INFORMATION below:
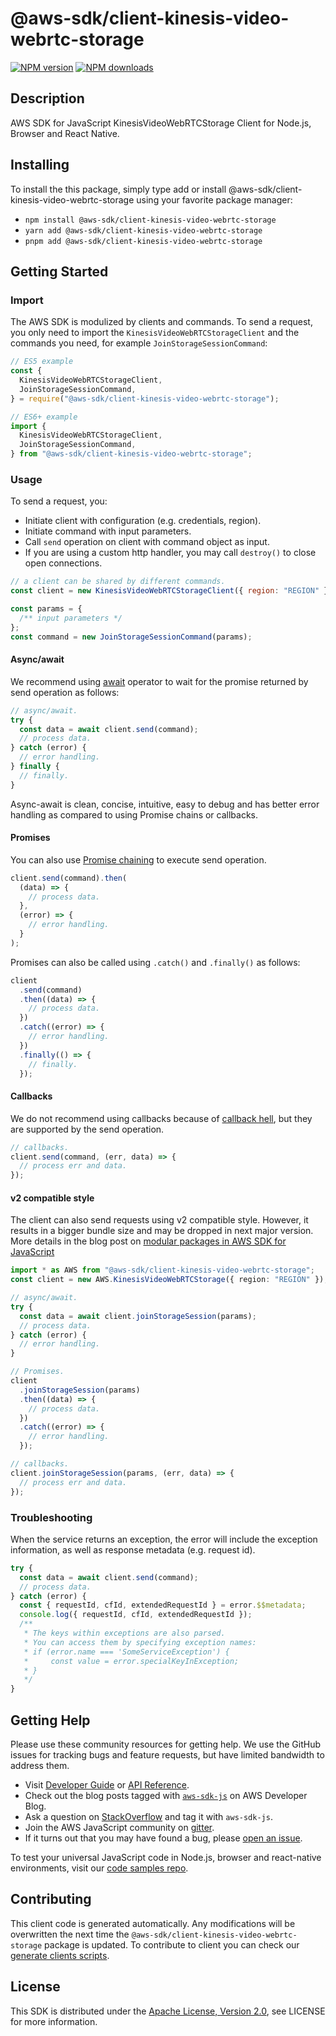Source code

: <!-- generated file, do not edit directly -->

# @aws-sdk/client-kinesis-video-webrtc-storage

[![NPM version](https://img.shields.io/npm/v/@aws-sdk/client-kinesis-video-webrtc-storage/latest.svg)](https://www.npmjs.com/package/@aws-sdk/client-kinesis-video-webrtc-storage)
[![NPM downloads](https://img.shields.io/npm/dm/@aws-sdk/client-kinesis-video-webrtc-storage.svg)](https://www.npmjs.com/package/@aws-sdk/client-kinesis-video-webrtc-storage)

## Description

AWS SDK for JavaScript KinesisVideoWebRTCStorage Client for Node.js, Browser and React Native.

<p>
</p>

## Installing

To install the this package, simply type add or install @aws-sdk/client-kinesis-video-webrtc-storage
using your favorite package manager:

- `npm install @aws-sdk/client-kinesis-video-webrtc-storage`
- `yarn add @aws-sdk/client-kinesis-video-webrtc-storage`
- `pnpm add @aws-sdk/client-kinesis-video-webrtc-storage`

## Getting Started

### Import

The AWS SDK is modulized by clients and commands.
To send a request, you only need to import the `KinesisVideoWebRTCStorageClient` and
the commands you need, for example `JoinStorageSessionCommand`:

```js
// ES5 example
const {
  KinesisVideoWebRTCStorageClient,
  JoinStorageSessionCommand,
} = require("@aws-sdk/client-kinesis-video-webrtc-storage");
```

```ts
// ES6+ example
import {
  KinesisVideoWebRTCStorageClient,
  JoinStorageSessionCommand,
} from "@aws-sdk/client-kinesis-video-webrtc-storage";
```

### Usage

To send a request, you:

- Initiate client with configuration (e.g. credentials, region).
- Initiate command with input parameters.
- Call `send` operation on client with command object as input.
- If you are using a custom http handler, you may call `destroy()` to close open connections.

```js
// a client can be shared by different commands.
const client = new KinesisVideoWebRTCStorageClient({ region: "REGION" });

const params = {
  /** input parameters */
};
const command = new JoinStorageSessionCommand(params);
```

#### Async/await

We recommend using [await](https://developer.mozilla.org/en-US/docs/Web/JavaScript/Reference/Operators/await)
operator to wait for the promise returned by send operation as follows:

```js
// async/await.
try {
  const data = await client.send(command);
  // process data.
} catch (error) {
  // error handling.
} finally {
  // finally.
}
```

Async-await is clean, concise, intuitive, easy to debug and has better error handling
as compared to using Promise chains or callbacks.

#### Promises

You can also use [Promise chaining](https://developer.mozilla.org/en-US/docs/Web/JavaScript/Guide/Using_promises#chaining)
to execute send operation.

```js
client.send(command).then(
  (data) => {
    // process data.
  },
  (error) => {
    // error handling.
  }
);
```

Promises can also be called using `.catch()` and `.finally()` as follows:

```js
client
  .send(command)
  .then((data) => {
    // process data.
  })
  .catch((error) => {
    // error handling.
  })
  .finally(() => {
    // finally.
  });
```

#### Callbacks

We do not recommend using callbacks because of [callback hell](http://callbackhell.com/),
but they are supported by the send operation.

```js
// callbacks.
client.send(command, (err, data) => {
  // process err and data.
});
```

#### v2 compatible style

The client can also send requests using v2 compatible style.
However, it results in a bigger bundle size and may be dropped in next major version. More details in the blog post
on [modular packages in AWS SDK for JavaScript](https://aws.amazon.com/blogs/developer/modular-packages-in-aws-sdk-for-javascript/)

```ts
import * as AWS from "@aws-sdk/client-kinesis-video-webrtc-storage";
const client = new AWS.KinesisVideoWebRTCStorage({ region: "REGION" });

// async/await.
try {
  const data = await client.joinStorageSession(params);
  // process data.
} catch (error) {
  // error handling.
}

// Promises.
client
  .joinStorageSession(params)
  .then((data) => {
    // process data.
  })
  .catch((error) => {
    // error handling.
  });

// callbacks.
client.joinStorageSession(params, (err, data) => {
  // process err and data.
});
```

### Troubleshooting

When the service returns an exception, the error will include the exception information,
as well as response metadata (e.g. request id).

```js
try {
  const data = await client.send(command);
  // process data.
} catch (error) {
  const { requestId, cfId, extendedRequestId } = error.$$metadata;
  console.log({ requestId, cfId, extendedRequestId });
  /**
   * The keys within exceptions are also parsed.
   * You can access them by specifying exception names:
   * if (error.name === 'SomeServiceException') {
   *     const value = error.specialKeyInException;
   * }
   */
}
```

## Getting Help

Please use these community resources for getting help.
We use the GitHub issues for tracking bugs and feature requests, but have limited bandwidth to address them.

- Visit [Developer Guide](https://docs.aws.amazon.com/sdk-for-javascript/v3/developer-guide/welcome.html)
  or [API Reference](https://docs.aws.amazon.com/AWSJavaScriptSDK/v3/latest/index.html).
- Check out the blog posts tagged with [`aws-sdk-js`](https://aws.amazon.com/blogs/developer/tag/aws-sdk-js/)
  on AWS Developer Blog.
- Ask a question on [StackOverflow](https://stackoverflow.com/questions/tagged/aws-sdk-js) and tag it with `aws-sdk-js`.
- Join the AWS JavaScript community on [gitter](https://gitter.im/aws/aws-sdk-js-v3).
- If it turns out that you may have found a bug, please [open an issue](https://github.com/aws/aws-sdk-js-v3/issues/new/choose).

To test your universal JavaScript code in Node.js, browser and react-native environments,
visit our [code samples repo](https://github.com/aws-samples/aws-sdk-js-tests).

## Contributing

This client code is generated automatically. Any modifications will be overwritten the next time the `@aws-sdk/client-kinesis-video-webrtc-storage` package is updated.
To contribute to client you can check our [generate clients scripts](https://github.com/aws/aws-sdk-js-v3/tree/main/scripts/generate-clients).

## License

This SDK is distributed under the
[Apache License, Version 2.0](http://www.apache.org/licenses/LICENSE-2.0),
see LICENSE for more information.
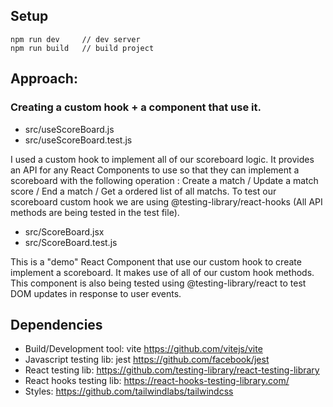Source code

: ## Setup
```
npm run dev     // dev server
npm run build   // build project
```
## Approach: 
### Creating a custom hook + a component that use it.

- src/useScoreBoard.js 
- src/useScoreBoard.test.js 

I used a custom hook to implement all of our scoreboard logic. It provides an API for any React Components to use so that they can implement a scoreboard with the following operation : Create a match / Update a match score / End a match / Get a ordered list of all matchs. To test our scoreboard custom hook we are using @testing-library/react-hooks (All API methods are being tested in the test file).

- src/ScoreBoard.jsx
- src/ScoreBoard.test.js

This is a "demo" React Component that use our custom hook to create implement a scoreboard. It makes use of all of our custom hook methods. This component is also being tested using @testing-library/react to test DOM updates in response to user events.

## Dependencies
- Build/Development tool: vite https://github.com/vitejs/vite
- Javascript testing lib: jest https://github.com/facebook/jest
- React testing lib: https://github.com/testing-library/react-testing-library
- React hooks testing lib: https://react-hooks-testing-library.com/
- Styles: https://github.com/tailwindlabs/tailwindcss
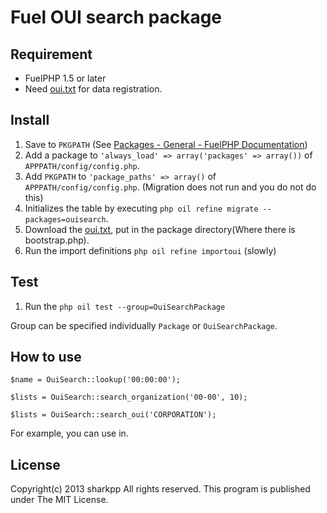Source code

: Fuel OUI search package
=======================

Requirement
--------

* FuelPHP 1.5 or later
* Need [oui.txt](http://standards.ieee.org/develop/regauth/oui/oui.txt) for data registration.

Install
-------

1. Save to ``` PKGPATH ``` (See [Packages - General - FuelPHP Documentation](http://fuelphp.com/docs/general/packages.html))
2. Add a package to ``` 'always_load' => array('packages' => array()) ``` of ``` APPPATH/config/config.php ```.
3. Add ``` PKGPATH ``` to ``` 'package_paths' => array() ``` of ``` APPPATH/config/config.php ```. (Migration does not run and you do not do this)
4. Initializes the table by executing ``` php oil refine migrate --packages=ouisearch ```.
5. Download the [oui.txt](http://standards.ieee.org/develop/regauth/oui/oui.txt), put in the package directory(Where there is bootstrap.php).
6. Run the import definitions ``` php oil refine importoui ``` (slowly)

Test
----

1. Run the ``` php oil test --group=OuiSearchPackage ```

Group can be specified individually ``` Package ``` or ``` OuiSearchPackage ```.

How to use
----------

    $name = OuiSearch::lookup('00:00:00');

    $lists = OuiSearch::search_organization('00-00', 10);

    $lists = OuiSearch::search_oui('CORPORATION');

For example, you can use in.

License
-------

Copyright(c) 2013 sharkpp All rights reserved.
This program is published under The MIT License.
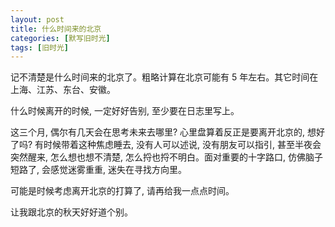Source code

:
 ```yaml
---
layout: post
title: 什么时间来的北京
categories: [默写旧时光]
tags: [旧时光]
---
```


记不清楚是什么时间来的北京了。粗略计算在北京可能有 5 年左右。其它时间在上海、江苏、东台、安徽。

什么时候离开的时候, 一定好好告别, 至少要在日志里写上。

这三个月, 偶尔有几天会在思考未来去哪里? 心里盘算着反正是要离开北京的, 想好了吗? 有时候带着这种焦虑睡去, 没有人可以述说, 没有朋友可以指引, 甚至半夜会突然醒来, 怎么想也想不清楚, 怎么捋也捋不明白。面对重要的十字路口, 仿佛脑子短路了, 会感觉迷雾重重, 迷失在寻找方向里。

可能是时候考虑离开北京的打算了, 请再给我一点点时间。

让我跟北京的秋天好好道个别。
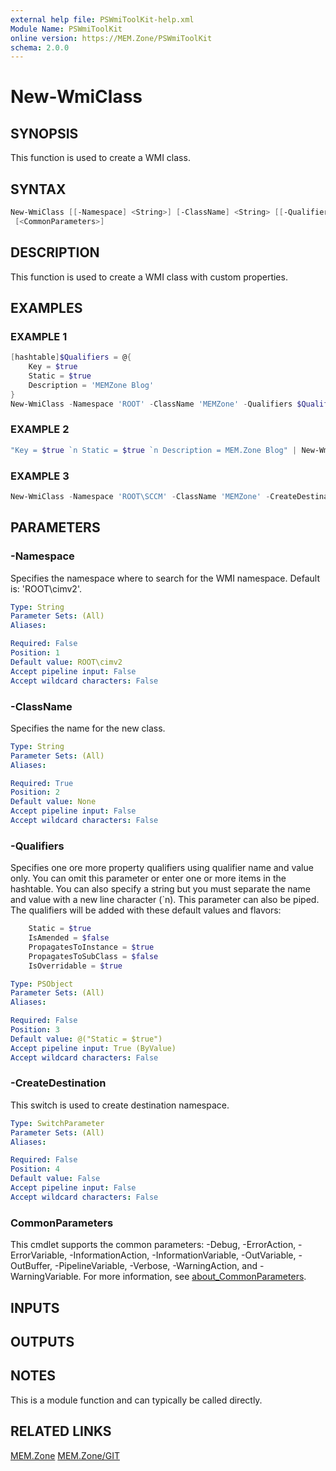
 ```yaml
---
external help file: PSWmiToolKit-help.xml
Module Name: PSWmiToolKit
online version: https://MEM.Zone/PSWmiToolKit
schema: 2.0.0
---
```


# New-WmiClass

## SYNOPSIS

This function is used to create a WMI class.

## SYNTAX

```powershell
New-WmiClass [[-Namespace] <String>] [-ClassName] <String> [[-Qualifiers] <PSObject>] [-CreateDestination]
 [<CommonParameters>]
```

## DESCRIPTION

This function is used to create a WMI class with custom properties.

## EXAMPLES

### EXAMPLE 1

```powershell
[hashtable]$Qualifiers = @{
    Key = $true
    Static = $true
    Description = 'MEMZone Blog'
}
New-WmiClass -Namespace 'ROOT' -ClassName 'MEMZone' -Qualifiers $Qualifiers
```

### EXAMPLE 2

```powershell
"Key = $true `n Static = $true `n Description = MEM.Zone Blog" | New-WmiClass -Namespace 'ROOT' -ClassName 'MEMZone'
```

### EXAMPLE 3

```powershell
New-WmiClass -Namespace 'ROOT\SCCM' -ClassName 'MEMZone' -CreateDestination
```

## PARAMETERS

### -Namespace

Specifies the namespace where to search for the WMI namespace.
Default is: 'ROOT\cimv2'.

```yaml
Type: String
Parameter Sets: (All)
Aliases:

Required: False
Position: 1
Default value: ROOT\cimv2
Accept pipeline input: False
Accept wildcard characters: False
```

### -ClassName

Specifies the name for the new class.

```yaml
Type: String
Parameter Sets: (All)
Aliases:

Required: True
Position: 2
Default value: None
Accept pipeline input: False
Accept wildcard characters: False
```

### -Qualifiers

Specifies one ore more property qualifiers using qualifier name and value only.
You can omit this parameter or enter one or more items in the hashtable.
You can also specify a string but you must separate the name and value with a new line character (\`n).
This parameter can also be piped.
The qualifiers will be added with these default values and flavors:

```powershell
    Static = $true
    IsAmended = $false
    PropagatesToInstance = $true
    PropagatesToSubClass = $false
    IsOverridable = $true
```

```yaml
Type: PSObject
Parameter Sets: (All)
Aliases:

Required: False
Position: 3
Default value: @("Static = $true")
Accept pipeline input: True (ByValue)
Accept wildcard characters: False
```

### -CreateDestination

This switch is used to create destination namespace.

```yaml
Type: SwitchParameter
Parameter Sets: (All)
Aliases:

Required: False
Position: 4
Default value: False
Accept pipeline input: False
Accept wildcard characters: False
```

### CommonParameters

This cmdlet supports the common parameters: -Debug, -ErrorAction, -ErrorVariable, -InformationAction, -InformationVariable, -OutVariable, -OutBuffer, -PipelineVariable, -Verbose, -WarningAction, and -WarningVariable.
For more information, see [about_CommonParameters](http://go.microsoft.com/fwlink/?LinkID=113216).

## INPUTS

## OUTPUTS

## NOTES

This is a module function and can typically be called directly.

## RELATED LINKS

[MEM.Zone](https://MEM.Zone)
[MEM.Zone/GIT](https://MEM.Zone/GIT)
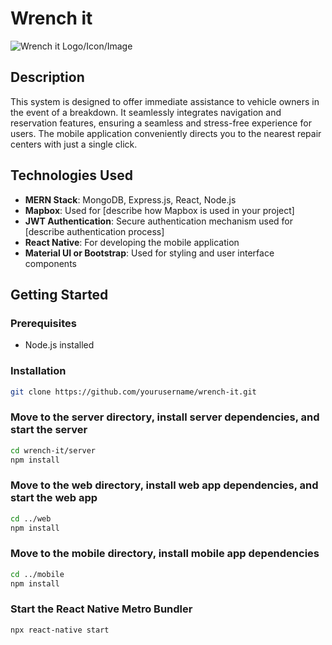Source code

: # Wrench it

![Wrench it Logo/Icon/Image](link_to_your_image)

## Description

This system is designed to offer immediate assistance to vehicle owners in the event of a breakdown. It seamlessly integrates navigation and reservation features, ensuring a seamless and stress-free experience for users. The mobile application conveniently directs you to the nearest repair centers with just a single click.

## Technologies Used

- **MERN Stack**: MongoDB, Express.js, React, Node.js
- **Mapbox**: Used for [describe how Mapbox is used in your project]
- **JWT Authentication**: Secure authentication mechanism used for [describe authentication process]
- **React Native**: For developing the mobile application
- **Material UI or Bootstrap**: Used for styling and user interface components

## Getting Started

### Prerequisites

- Node.js installed

### Installation

```bash
git clone https://github.com/yourusername/wrench-it.git
```

### Move to the server directory, install server dependencies, and start the server

```bash
cd wrench-it/server
npm install
```

### Move to the web directory, install web app dependencies, and start the web app

```bash
cd ../web
npm install
```

### Move to the mobile directory, install mobile app dependencies

```bash
cd ../mobile
npm install
```

### Start the React Native Metro Bundler

```bash
npx react-native start
```
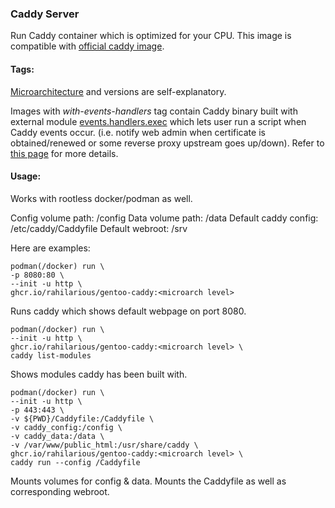 ### Caddy Server

Run Caddy container which is optimized for your CPU. This image is compatible with [official caddy image](https://hub.docker.com/_/caddy).

#### Tags:
[Microarchitecture](https://en.wikipedia.org/wiki/X86-64#Microarchitecture_levels) and versions are self-explanatory.

Images with *with-events-handlers* tag contain Caddy binary built with external module [events.handlers.exec](https://caddyserver.com/docs/modules/events.handlers.exec) which lets user run a script when Caddy events occur. (i.e. notify web admin when certificate is obtained/renewed or some reverse proxy upstream goes up/down). Refer to [this page](https://caddyserver.com/docs/caddyfile/options#event-options) for more details.

#### Usage:
Works with rootless docker/podman as well.

Config volume path: /config
Data volume path: /data
Default caddy config: /etc/caddy/Caddyfile
Default webroot: /srv

Here are examples:

```
podman(/docker) run \
-p 8080:80 \
--init -u http \
ghcr.io/rahilarious/gentoo-caddy:<microarch level>
```
Runs caddy which shows default webpage on port 8080.

```
podman(/docker) run \
--init -u http \
ghcr.io/rahilarious/gentoo-caddy:<microarch level> \
caddy list-modules
```
Shows modules caddy has been built with.

```
podman(/docker) run \
--init -u http \
-p 443:443 \
-v ${PWD}/Caddyfile:/Caddyfile \
-v caddy_config:/config \
-v caddy_data:/data \
-v /var/www/public_html:/usr/share/caddy \
ghcr.io/rahilarious/gentoo-caddy:<microarch level> \
caddy run --config /Caddyfile
```
Mounts volumes for config & data. Mounts the Caddyfile as well as corresponding webroot.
End of INFORMATION.
* **BRIEF**: Report every line of the records that contains the word "built".

* **SOLVED PROBLEM**:
Images with *with-events-handlers* tag contain Caddy binary built with external module [events.handlers.exec](https://caddyserver.com/docs/modules/events.handlers.exec) which lets user run a script when Caddy events occur. (i.e. notify web admin when certificate is obtained/renewed or some reverse proxy upstream goes up/down). Refer to [this page](https://caddyserver.com/docs/caddyfile/options#event-options) for more details.
Shows modules caddy has been built with.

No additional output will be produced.